What the world saw was a man who despite having lost the vote among the majority of Americans, and suffering from the lowest opinion ratings in history, declared himself “America” and put himself first.

Donald Trump has done public diplomacy a favor. He’s proven that rhetoric matters, and perceptions have a very real impact on hard security interests.

The president’s rhetoric has resulted in dramatic and measurable impacts on the U.S. economy and has potentially made the world less safe by undermining long-standing alliances. What’s more is that thus far, it is only his rhetoric that is to blame.
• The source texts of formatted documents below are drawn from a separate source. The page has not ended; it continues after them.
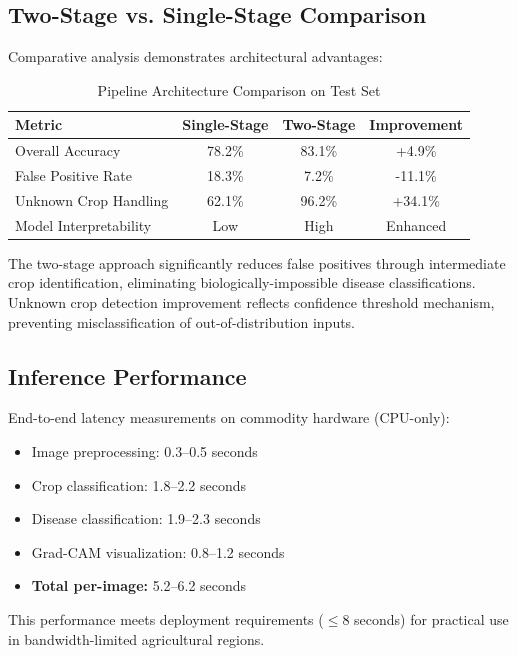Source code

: \documentclass[conference]{IEEEtran}
\begin{document}
\subsection{Two-Stage vs. Single-Stage Comparison}

Comparative analysis demonstrates architectural advantages:

\begin{table}[H]
\centering
\renewcommand{\arraystretch}{1.3}
\begin{tabular}{|l|c|c|c|}
\hline
\textbf{Metric} & \textbf{Single-Stage} & \textbf{Two-Stage} & \textbf{Improvement} \\
\hline
Overall Accuracy & 78.2\% & 83.1\% & +4.9\% \\
False Positive Rate & 18.3\% & 7.2\% & -11.1\% \\
Unknown Crop Handling & 62.1\% & 96.2\% & +34.1\% \\
Model Interpretability & Low & High & Enhanced \\
\hline
\end{tabular}
\caption{Pipeline Architecture Comparison on Test Set}
\label{tab:comparison}
\end{table}

The two-stage approach significantly reduces false positives through intermediate crop identification, eliminating biologically-impossible disease classifications. Unknown crop detection improvement reflects confidence threshold mechanism, preventing misclassification of out-of-distribution inputs.

\subsection{Inference Performance}

End-to-end latency measurements on commodity hardware (CPU-only):

\begin{itemize}
\item Image preprocessing: 0.3--0.5 seconds
\item Crop classification: 1.8--2.2 seconds
\item Disease classification: 1.9--2.3 seconds
\item Grad-CAM visualization: 0.8--1.2 seconds
\item \textbf{Total per-image:} 5.2--6.2 seconds
\end{itemize}

This performance meets deployment requirements ($\leq 8$ seconds) for practical use in bandwidth-limited agricultural regions.
\end{document}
None of the “America First” policy commitments or campaign promises he made have yet borne fruit: his budget for foreign assistance and diplomacy has remained stable. His “travel ban” has repeatedly been stalled in the courts. His cuts to education and many social programs have yet to take hold. It is reasonable to expect that this will change, but for now his rhetoric has done more damage than his policies have–and the data proves it.

On Day One, The World Was Laughing at America

The inauguration of a U.S. president stands alone in terms of spectacle as a matter of public diplomacy. The United States is the only country in the world that puts its former leader and incoming leader on a stage out in the open for millions to see on an appointed day and time every four years. The Peaceful Transfer of Power is the very symbol of American democracy, and the pomp and circumstance of the occasion is watched around the world.

The inauguration also marked Trump’s first real act of public diplomacy. In giving us his vision of “America First,” Trump stated that “he alone” could fix the ills of America which existed because of “the ravages of other countries.” Compare this with his famous predecessor Ronald Reagan who put hope in the American people with a “national renewal” based on values that “sustain our national life.” The inaugural address normally serves as an important emblem of what an American president intends to project to the world. It is telling then that in lieu of promoting the full text of Trump’s speech, the State Department social media platforms selected less incendiary comments to promote.

In addition, instead of welcoming the new president with optimism, the world united to welcome the new American president by trolling him. A Dutch comedy show released a video imploring Trump (using his own unique linguistic expressions) to consider that if America was going to be first, perhaps he’d consider the Netherlands second. The video hailed the Dutch tax avoidance system among other things that Trump may like. It inspired many copycats: the Swiss hailing their poor treatment of women while the Iranian version attempts a real security message: clarifying the difference between Iran and Iraq in case the new president has a happy trigger finger.

Instead of generating goodwill toward America, Inauguration Day showed us that Trump’s bombastic rhetoric would indeed bleed into his governance and that worldwide, the damage was yet to come.